In an nucleophilic acyl substitution reaction, a nucleophile attacks a carbonyl carbon that is also singly bonded to a good leaving group, like Cl. (Good leaving groups are those that are stable on their own in solution. Highly polarised groups are also good leaving groups as they make the carbonyl carbon more electrophilic.) Nucleophilic acyl substitutions start off with an addition step similar to a nucleophilic addition reaction. However, rather than the O- being protonated to form -OH, the C=O bond is restored, transferring electrons to the leaving group in the process. The leaving group then breaks off. Note that ketones and aldehydes do not undergo nucleophilic acyl substitution as they do not have good leaving groups. (Additionally, the fact that the carbonyl carbon in ketones is "buried" in the molecule may hinder the addition step.)

Alpha-substitution reactions occur at the carbon next to the carbonyl carbon.

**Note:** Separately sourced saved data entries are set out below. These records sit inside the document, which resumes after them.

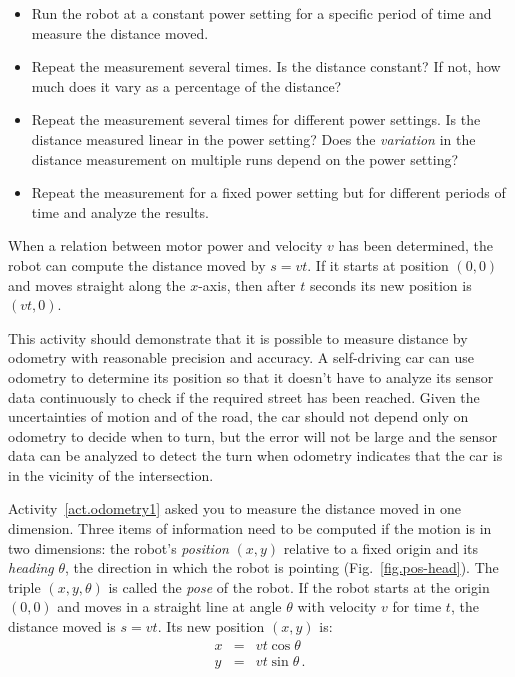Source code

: \begin{framed}
\begin{itemize}
\item Run the robot at a constant power setting for a specific period of time and measure the distance moved.
\item Repeat the measurement several times. Is the distance constant? If not, how much does it vary as a percentage of the distance?
\item Repeat the measurement several times for different power settings. Is the distance measured linear in the power setting? Does the \emph{variation} in the distance measurement on multiple runs depend on the power setting?
\item Repeat the measurement for a fixed power setting but for different periods of time and analyze the results.
\end{itemize}
\end{framed}

When a relation between motor power and velocity $v$ has been determined, the robot can compute the distance moved by $s=vt$. If it starts at position $(0,0)$ and moves straight along the $x$-axis, then after $t$ seconds its new position is $(vt,0)$.

This activity should demonstrate that it is possible to measure distance by odometry with reasonable precision and accuracy. A self-driving car can use odometry to determine its position so that it doesn't have to analyze its sensor data continuously to check if the required street has been reached. Given the uncertainties of motion and of the road, the car should not depend only on odometry to decide when to turn, but the error will not be large and the sensor data can be analyzed to detect the turn when odometry indicates that the car is in the vicinity of the intersection.

Activity~\ref{act.odometry1} asked you to measure the distance moved in one dimension. Three items of information need to be computed if the motion is in two dimensions: the robot's \emph{position} $(x,y)$ relative to a fixed origin and its \emph{heading} $\theta$, the direction in which the robot is pointing (Fig.~\ref{fig.pos-head}). The triple $(x,y,\theta)$ is called the \emph{pose} of the robot. If the robot starts at the origin $(0,0)$ and moves in a straight line at angle $\theta$ with velocity $v$ for time $t$, the distance moved is $s=vt$. Its new position $(x,y)$ is:
\begin{eqnarray*}
x &=& vt \cos \theta\\
y &=& vt \sin \theta\,.
\end{eqnarray*}

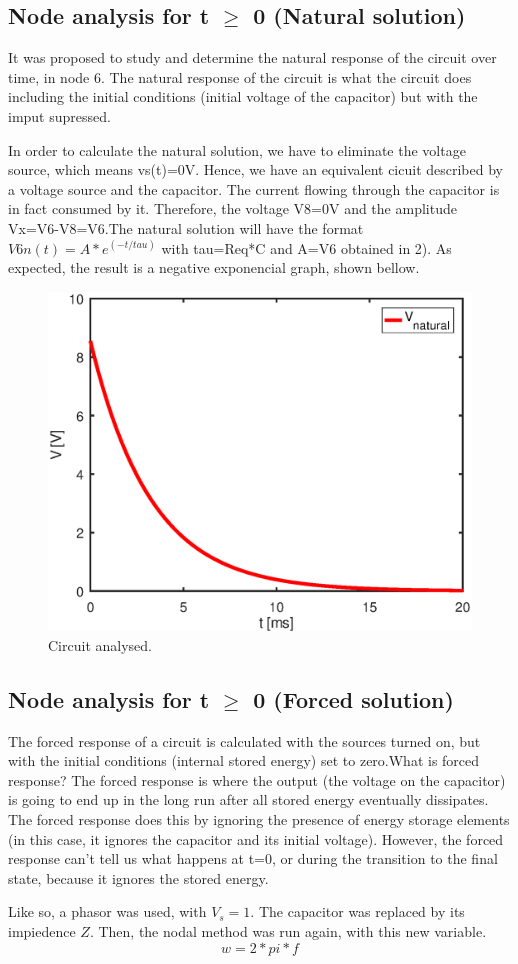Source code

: \subsection{Node analysis for t $\ge$ 0 (Natural solution)}


It was proposed to study and determine the natural response of the circuit over time, in node 6. The natural response of the circuit is what the circuit does including the initial conditions (initial voltage of the capacitor) but with the imput supressed. 

In order to calculate the natural solution, we have to eliminate the voltage source, which means vs(t)=0V. Hence, we have an equivalent cicuit described by a voltage source and the capacitor. The current flowing through the capacitor is in fact consumed by it. Therefore, the voltage V8=0V and the amplitude Vx=V6-V8=V6.The natural solution will have the format $V{6n}(t)=A*e^{(-t/tau)}$ with tau=Req*C and A=V6 obtained in 2). As expected, the result is a negative exponencial graph, shown bellow.

\begin{figure}[ht] \centering
\includegraphics[width=0.5\linewidth]{natural.eps}
\caption{Circuit analysed.}
\label{fig:sim3}
\end{figure}



\subsection{Node analysis for t $\ge$ 0 (Forced solution)}

The forced response of a circuit is calculated with the sources turned on, but with the initial conditions (internal stored energy) set to zero.What is forced response? The forced response is where the output (the voltage on the capacitor) is going to end up in the long run after all stored energy eventually dissipates. The forced response does this by ignoring the presence of energy storage elements (in this case, it ignores the capacitor and its initial voltage). However, the forced response can't tell us what happens at t=0, or during the transition to the final state, because it ignores the stored energy. 
\par Like so, a phasor was used, with $V_{s}=1$. The capacitor was replaced by its impiedence $Z$. Then, the nodal method was run again, with this new variable.
\begin{equation}
w=2*pi*f
\end{equation}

In acidic conditions, the electrons making up the C=O double bond can move, forming a C=C double bond and O- instead, otherwise known as an enolate ion. Addition of a nucleophile can then occur at the alpha carbon, moving the double bond back to its original C=O location.

Carbonyl condensation reactions are, from what I can tell, like alpha-substitution reactions, but the nucleophile to be added is simply another carbonyl compound. Mind you, I'm not 100% sure on this one.

Describe the differences between reactions in the laboratory and biological reactions.

Reactions in the laboratory generally have a limited number of reactants under controlled conditions. Biological reactions, however, take place in "busier" environments with many reactions occurring. Also, biological systems have plenty of enzymes that catalyse specific reactions, whereas catalysts used in the laboratory tend to be more general.